Bir ekonominin kişi başına belirli gelir düzeyine ulaştıktan sonra orada sıkışıp kalması haline orta gelir tuzağı deniyor. Orta gelir tuzağı bir ekonomide kişi başına gelir düzeyinin belirli bir aşamadan öteye gidememesi  halini ya da belirli bir gelir düzeyine ulaştıktan sonra durgunluk içine girilmesi durumunu özetleyen bir yaklaşım.   

 

Bu tanımda açık olmayan konu hangi gelir düzeyinin orta gelir düzeyi olarak kabul edilmesi gerektiği meselesidir.

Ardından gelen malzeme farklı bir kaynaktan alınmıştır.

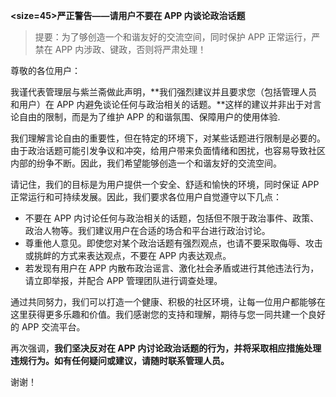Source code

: <b><size=45>严正警告——请用户不要在 APP 内谈论政治话题</size></b>

> 提要：为了够创造一个和谐友好的交流空间，同时保护 APP 正常运行，严禁在 APP 内涉政、键政，否则将严肃处理！</color>

尊敬的各位用户：

我谨代表管理层与紫兰斋做此声明，**我们强烈建议并且要求您（包括管理人员和用户）在 APP 内避免谈论任何与政治相关的话题。**这样的建议并非出于对言论自由的限制，而是为了维护 APP 的和谐氛围、保障用户的使用体验.

我们理解言论自由的重要性，但在特定的环境下，对某些话题进行限制是必要的。由于政治话题可能引发争议和冲突，给用户带来负面情绪和困扰，也容易导致社区内部的纷争不断。因此，我们希望能够创造一个和谐友好的交流空间。

请记住，我们的目标是为用户提供一个安全、舒适和愉快的环境，同时保证 APP 正常运行和可持续发展。因此，我们要求各位用户自觉遵守以下几点：
- 不要在 APP 内讨论任何与政治相关的话题，包括但不限于政治事件、政策、政治人物等。我们建议用户在合适的场合和平台进行政治讨论。
- 尊重他人意见。即使您对某个政治话题有强烈观点，也请不要采取侮辱、攻击或挑衅的方式来表达观点，不要在 APP 内表达观点。
- 若发现有用户在 APP 内散布政治谣言、激化社会矛盾或进行其他违法行为，请立即举报，并配合 APP 管理团队进行调查处理。

通过共同努力，我们可以打造一个健康、积极的社区环境，让每一位用户都能够在这里获得更多乐趣和价值。我们感谢您的支持和理解，期待与您一同共建一个良好的 APP 交流平台。

再次强调，**我们坚决反对在 APP 内讨论政治话题的行为，并将采取相应措施处理违规行为。如有任何疑问或建议，请随时联系管理人员。**

谢谢！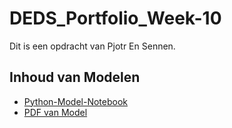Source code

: # DEDS_Portfolio_Week-10
Dit is een opdracht van Pjotr En Sennen.

## Inhoud van Modelen
- [Python-Model-Notebook](modelnotebook.html)
- [PDF van Model](modelnotebook.pdf)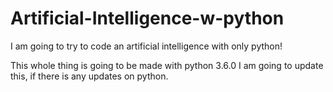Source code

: # Artificial-Intelligence-w-python
I am going to try to code an artificial intelligence with only python!

This whole thing is going to be made with python 3.6.0
I am going to update this, if there is any updates on python.
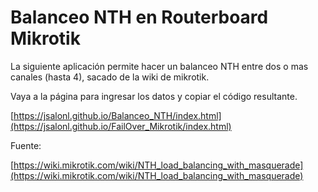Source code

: # Balanceo NTH en Routerboard Mikrotik



La siguiente aplicación permite hacer un balanceo NTH entre dos o mas canales (hasta 4), sacado de la wiki de mikrotik.

Vaya a la página para ingresar los datos y copiar el código resultante.

[https://jsalonl.github.io/Balanceo_NTH/index.html](https://jsalonl.github.io/FailOver_Mikrotik/index.html)



Fuente: 

[https://wiki.mikrotik.com/wiki/NTH_load_balancing_with_masquerade](https://wiki.mikrotik.com/wiki/NTH_load_balancing_with_masquerade)

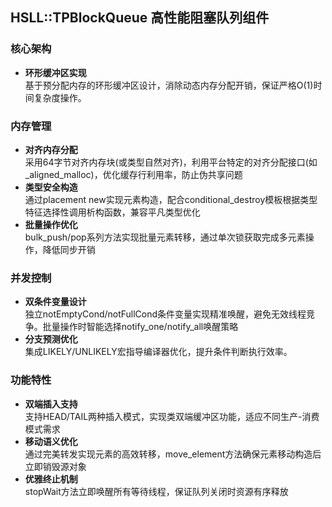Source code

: ## HSLL::TPBlockQueue 高性能阻塞队列组件

### 核心架构
- **环形缓冲区实现**  
  基于预分配内存的环形缓冲区设计，消除动态内存分配开销，保证严格O(1)时间复杂度操作。

### 内存管理
- **对齐内存分配**  
  采用64字节对齐内存块(或类型自然对齐)，利用平台特定的对齐分配接口(如_aligned_malloc)，优化缓存行利用率，防止伪共享问题
- **类型安全构造**  
  通过placement new实现元素构造，配合conditional_destroy模板根据类型特征选择性调用析构函数，兼容平凡类型优化
- **批量操作优化**  
  bulk_push/pop系列方法实现批量元素转移，通过单次锁获取完成多元素操作，降低同步开销

### 并发控制
- **双条件变量设计**  
  独立notEmptyCond/notFullCond条件变量实现精准唤醒，避免无效线程竞争。批量操作时智能选择notify_one/notify_all唤醒策略
- **分支预测优化**  
  集成LIKELY/UNLIKELY宏指导编译器优化，提升条件判断执行效率。

### 功能特性
- **双端插入支持**  
  支持HEAD/TAIL两种插入模式，实现类双端缓冲区功能，适应不同生产-消费模式需求
- **移动语义优化**  
  通过完美转发实现元素的高效转移，move_element方法确保元素移动构造后立即销毁源对象
- **优雅终止机制**  
  stopWait方法立即唤醒所有等待线程，保证队列关闭时资源有序释放
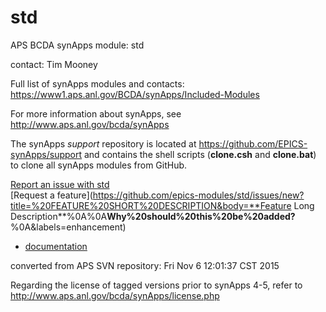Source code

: # std
APS BCDA synApps module: std

contact: Tim Mooney

Full list of synApps modules and contacts: 
  https://www1.aps.anl.gov/BCDA/synApps/Included-Modules

For more information about synApps, see
   http://www.aps.anl.gov/bcda/synApps
   
The synApps *support* repository is located at 
https://github.com/EPICS-synApps/support 
and contains the shell scripts (**clone.csh** and **clone.bat**) 
to clone all synApps modules from GitHub.

[Report an issue with std](https://github.com/epics-modules/std/issues/new?title=%20ISSUE%20NAME%20HERE&body=**Describe%20the%20issue**%0A%0A**Steps%20to%20reproduce**%0A1.%20Step%20one%0A2.%20Step%20two%0A3.%20Step%20three%0A%0A**Expected%20behaivour**%0A%0A**Actual%20behaviour**%0A%0A**Build%20Environment**%0AArchitecture:%0AEpics%20Base%20Version:%0ADependent%20Module%20Versions:&labels=bug)  
[Request a feature](https://github.com/epics-modules/std/issues/new?title=%20FEATURE%20SHORT%20DESCRIPTION&body=**Feature Long Description**%0A%0A**Why%20should%20this%20be%20added?**%0A&labels=enhancement)

* [documentation](https://github.com/epics-modules/std/blob/master/documentation/README.md)


converted from APS SVN repository: Fri Nov  6 12:01:37 CST 2015

Regarding the license of tagged versions prior to synApps 4-5,
refer to http://www.aps.anl.gov/bcda/synApps/license.php
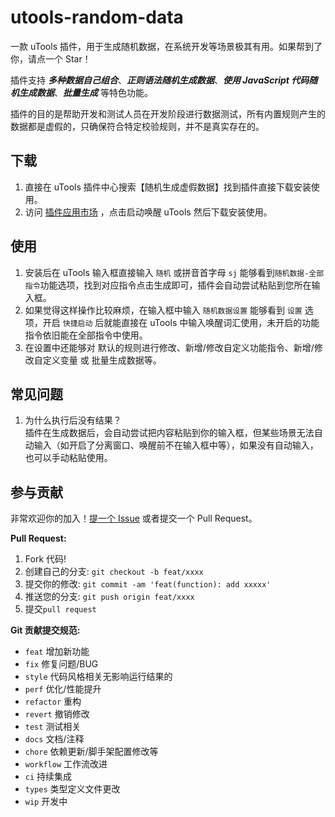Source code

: # utools-random-data

一款 uTools 插件，用于生成随机数据，在系统开发等场景极其有用。如果帮到了你，请点一个 Star！

插件支持 **_多种数据自己组合_**、**_正则语法随机生成数据_**、**_使用 JavaScript 代码随机生成数据_**、**_批量生成_** 等特色功能。

插件的目的是帮助开发和测试人员在开发阶段进行数据测试，所有内置规则产生的数据都是虚假的，只确保符合特定校验规则，并不是真实存在的。

## 下载

1. 直接在 uTools 插件中心搜索【随机生成虚假数据】找到插件直接下载安装使用。
1. 访问 [插件应用市场](https://u.tools/plugins/detail/%E9%9A%8F%E6%9C%BA%E7%94%9F%E6%88%90%E8%99%9A%E5%81%87%E6%95%B0%E6%8D%AE/?c=zx4cb9cpfa) ，点击启动唤醒 uTools 然后下载安装使用。

## 使用

1. 安装后在 uTools 输入框直接输入 `随机` 或拼音首字母 `sj` 能够看到`随机数据-全部指令`功能选项，找到对应指令点击生成即可，插件会自动尝试粘贴到您所在输入框。
1. 如果觉得这样操作比较麻烦，在输入框中输入 `随机数据设置` 能够看到 `设置` 选项，开启 `快捷启动` 后就能直接在 uTools 中输入唤醒词汇使用，未开启的功能指令依旧能在全部指令中使用。
1. 在设置中还能够对 默认的规则进行修改、新增/修改自定义功能指令、新增/修改自定义变量 或 批量生成数据等。

## 常见问题

1. 为什么执行后没有结果？  
   插件在生成数据后，会自动尝试把内容粘贴到你的输入框，但某些场景无法自动输入（如开启了分离窗口、唤醒前不在输入框中等），如果没有自动输入，也可以手动粘贴使用。

## 参与贡献

非常欢迎你的加入！[提一个 Issue](https://github.com/iamxiyang/utools-random-data/issues/) 或者提交一个 Pull Request。

**Pull Request:**

1. Fork 代码!
2. 创建自己的分支: `git checkout -b feat/xxxx`
3. 提交你的修改: `git commit -am 'feat(function): add xxxxx'`
4. 推送您的分支: `git push origin feat/xxxx`
5. 提交`pull request`

**Git 贡献提交规范:**

- `feat` 增加新功能
- `fix` 修复问题/BUG
- `style` 代码风格相关无影响运行结果的
- `perf` 优化/性能提升
- `refactor` 重构
- `revert` 撤销修改
- `test` 测试相关
- `docs` 文档/注释
- `chore` 依赖更新/脚手架配置修改等
- `workflow` 工作流改进
- `ci` 持续集成
- `types` 类型定义文件更改
- `wip` 开发中
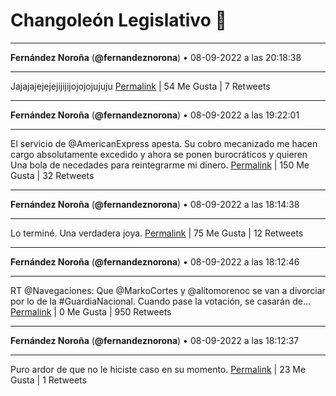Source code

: # Changoleón Legislativo 🙈
*****
**Fernández Noroña** (**@fernandeznorona**) • 08-09-2022 a las 20:18:38
*****
Jajajajejejejijijijojojojujuju
[Permalink](https://twitter.com/fernandeznorona/status/1568091484032847874) | 54 Me Gusta | 7 Retweets
*****
**Fernández Noroña** (**@fernandeznorona**) • 08-09-2022 a las 19:22:01
*****
El servicio de @AmericanExpress apesta. Su cobro mecanizado me hacen cargo absolutamente excedido y ahora se ponen burocráticos y quieren Una bola de necedades  para reintegrarme mi dinero.
[Permalink](https://twitter.com/fernandeznorona/status/1568077235353157633) | 150 Me Gusta | 32 Retweets
*****
**Fernández Noroña** (**@fernandeznorona**) • 08-09-2022 a las 18:14:38
*****
Lo terminé. Una verdadera joya.
[Permalink](https://twitter.com/fernandeznorona/status/1568060280449499136) | 75 Me Gusta | 12 Retweets
*****
**Fernández Noroña** (**@fernandeznorona**) • 08-09-2022 a las 18:12:46
*****
RT @Navegaciones: Que @MarkoCortes y @alitomorenoc se van a divorciar por lo de la #GuardiaNacional. Cuando pase la votación, se casarán de…
[Permalink](https://twitter.com/fernandeznorona/status/1568059808993136643) | 0 Me Gusta | 950 Retweets
*****
**Fernández Noroña** (**@fernandeznorona**) • 08-09-2022 a las 18:12:37
*****
Puro ardor de que no le hiciste caso en su momento.
[Permalink](https://twitter.com/fernandeznorona/status/1568059770959204355) | 23 Me Gusta | 1 Retweets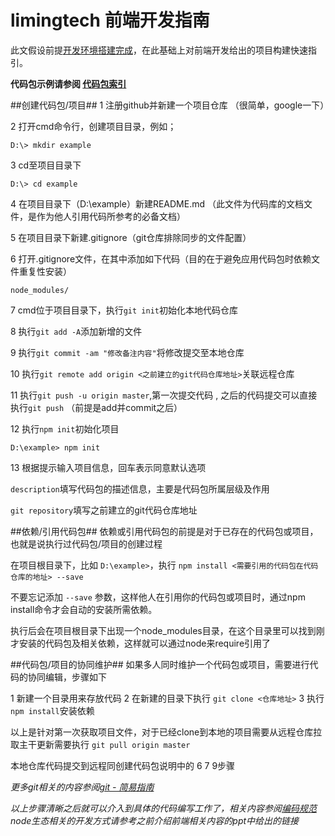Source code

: # limingtech 前端开发指南
此文假设前提[开发环境搭建完成]()，在此基础上对前端开发给出的项目构建快速指引。

**代码包示例请参阅 [代码包索引]()**

##创建代码包/项目##
1 注册github并新建一个项目仓库 （很简单，google一下）

2 打开cmd命令行，创建项目目录，例如；

`D:\> mkdir example`

3 cd至项目目录下

`D:\> cd example`

4 在项目目录下（D:\example）新建README.md （此文件为代码库的文档文件，是作为他人引用代码所参考的必备文档）

5 在项目目录下新建.gitignore（git仓库排除同步的文件配置）

6 打开.gitignore文件，在其中添加如下代码（目的在于避免应用代码包时依赖文件重复性安装）

`node_modules/`

7 cmd位于项目目录下，执行`git init`初始化本地代码仓库

8 执行`git add -A`添加新增的文件

9 执行`git commit -am "修改备注内容"`将修改提交至本地仓库

10 执行`git remote add origin <之前建立的git代码仓库地址>`关联远程仓库

11 执行`git push -u origin master`,第一次提交代码 , 之后的代码提交可以直接执行`git push` （前提是add并commit之后）

12 执行`npm init`初始化项目

`D:\example> npm init`

13 根据提示输入项目信息，回车表示同意默认选项

`description`填写代码包的描述信息，主要是代码包所属层级及作用

`git repository`填写之前建立的git代码仓库地址

##依赖/引用代码包##
依赖或引用代码包的前提是对于已存在的代码包或项目，也就是说执行过代码包/项目的创建过程

在项目根目录下，比如 `D:\example>`，执行 `npm install <需要引用的代码包在代码仓库的地址> --save`

不要忘记添加 `--save` 参数，这样他人在引用你的代码包或项目时，通过npm install命令才会自动的安装所需依赖。

执行后会在项目根目录下出现一个node_modules目录，在这个目录里可以找到刚才安装的代码包及相关依赖，这样就可以通过node来require引用了


##代码包/项目的协同维护##
如果多人同时维护一个代码包或项目，需要进行代码的协同编辑，步骤如下

1 新建一个目录用来存放代码
2 在新建的目录下执行 `git clone <仓库地址>`
3 执行`npm install`安装依赖

以上是针对第一次获取项目文件，对于已经clone到本地的项目需要从远程仓库拉取主干更新需要执行 `git pull origin master`

本地仓库代码提交到远程同创建代码包说明中的 6 7 9步骤

*更多git相关的内容参阅[git - 简易指南](http://www.bootcss.com/p/git-guide/)*

*以上步骤清晰之后就可以介入到具体的代码编写工作了，相关内容参阅[编码规范]()*
*node生态相关的开发方式请参考之前介绍前端相关内容的ppt中给出的链接*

Orta gelir tuzağı yaklaşımı ilk kez ortaya atıldığında ABD’de kişi başına düşen gelirin yüzde 20’si ekonomiler açısından orta gelir düzeyi olarak kabul ediliyordu. Bugünkü ölçülere göre ABD’de kişi başına gelir kabaca 50.000 dolar düzeyinde olduğuna ve bunun yüzde 20’si 10.000 dolar ettiğine göre orta gelir düzeyinin karşılığı 10.000 dolar / yıl olarak ortaya çıkmaktadır.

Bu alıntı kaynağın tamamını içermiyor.